## Directions for this task
What is needed here is every line of the records that includes "files".

□ □ □ □ □ □ □

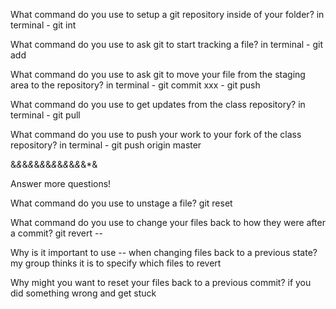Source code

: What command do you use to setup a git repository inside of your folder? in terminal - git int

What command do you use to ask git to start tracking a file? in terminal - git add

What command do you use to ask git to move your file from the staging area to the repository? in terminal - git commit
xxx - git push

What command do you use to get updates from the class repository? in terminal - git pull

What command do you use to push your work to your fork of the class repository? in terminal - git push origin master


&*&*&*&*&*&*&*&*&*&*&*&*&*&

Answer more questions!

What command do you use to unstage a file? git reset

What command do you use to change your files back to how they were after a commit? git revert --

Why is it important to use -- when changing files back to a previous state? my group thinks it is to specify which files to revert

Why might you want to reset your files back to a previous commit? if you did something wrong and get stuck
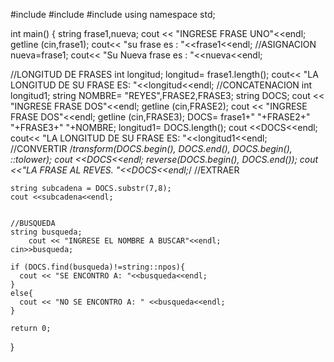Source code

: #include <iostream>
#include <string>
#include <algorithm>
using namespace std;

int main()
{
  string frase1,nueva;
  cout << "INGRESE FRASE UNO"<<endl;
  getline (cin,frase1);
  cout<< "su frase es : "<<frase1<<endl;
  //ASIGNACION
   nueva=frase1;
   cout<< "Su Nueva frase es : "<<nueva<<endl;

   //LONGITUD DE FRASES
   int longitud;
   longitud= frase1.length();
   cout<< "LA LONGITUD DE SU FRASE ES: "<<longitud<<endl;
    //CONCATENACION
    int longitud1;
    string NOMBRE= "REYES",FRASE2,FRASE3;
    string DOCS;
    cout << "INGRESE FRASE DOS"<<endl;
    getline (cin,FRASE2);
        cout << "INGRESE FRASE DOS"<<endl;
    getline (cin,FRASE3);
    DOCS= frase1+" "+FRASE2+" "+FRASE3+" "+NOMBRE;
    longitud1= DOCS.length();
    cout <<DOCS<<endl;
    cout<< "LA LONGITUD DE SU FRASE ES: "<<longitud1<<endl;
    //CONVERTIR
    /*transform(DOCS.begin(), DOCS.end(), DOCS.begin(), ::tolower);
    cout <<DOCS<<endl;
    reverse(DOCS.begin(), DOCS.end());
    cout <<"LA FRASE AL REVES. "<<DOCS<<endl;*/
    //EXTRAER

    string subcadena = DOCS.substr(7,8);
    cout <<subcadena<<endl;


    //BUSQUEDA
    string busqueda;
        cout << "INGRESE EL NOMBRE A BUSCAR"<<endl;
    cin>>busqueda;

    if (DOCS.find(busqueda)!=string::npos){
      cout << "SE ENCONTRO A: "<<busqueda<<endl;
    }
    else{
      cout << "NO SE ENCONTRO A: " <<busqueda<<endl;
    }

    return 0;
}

□ □ □ □ □ □ □

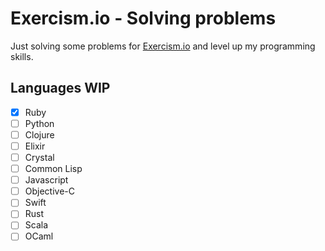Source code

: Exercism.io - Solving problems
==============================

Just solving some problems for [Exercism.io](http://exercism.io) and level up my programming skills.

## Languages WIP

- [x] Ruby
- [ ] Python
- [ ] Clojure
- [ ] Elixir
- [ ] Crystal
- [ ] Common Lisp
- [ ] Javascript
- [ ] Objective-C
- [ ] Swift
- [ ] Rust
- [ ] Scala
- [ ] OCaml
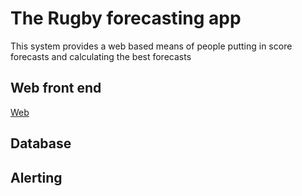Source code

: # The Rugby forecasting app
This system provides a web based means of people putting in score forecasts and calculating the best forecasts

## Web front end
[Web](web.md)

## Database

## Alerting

□ □ □ □ □ □ □

## Response
What command do you use to change your files back to how they were after a commit? git revert --
Why is it important to use -- when changing files back to a previous state? my group thinks it is to specify which files to revert
Why might you want to reset your files back to a previous commit? if you did something wrong and get stuck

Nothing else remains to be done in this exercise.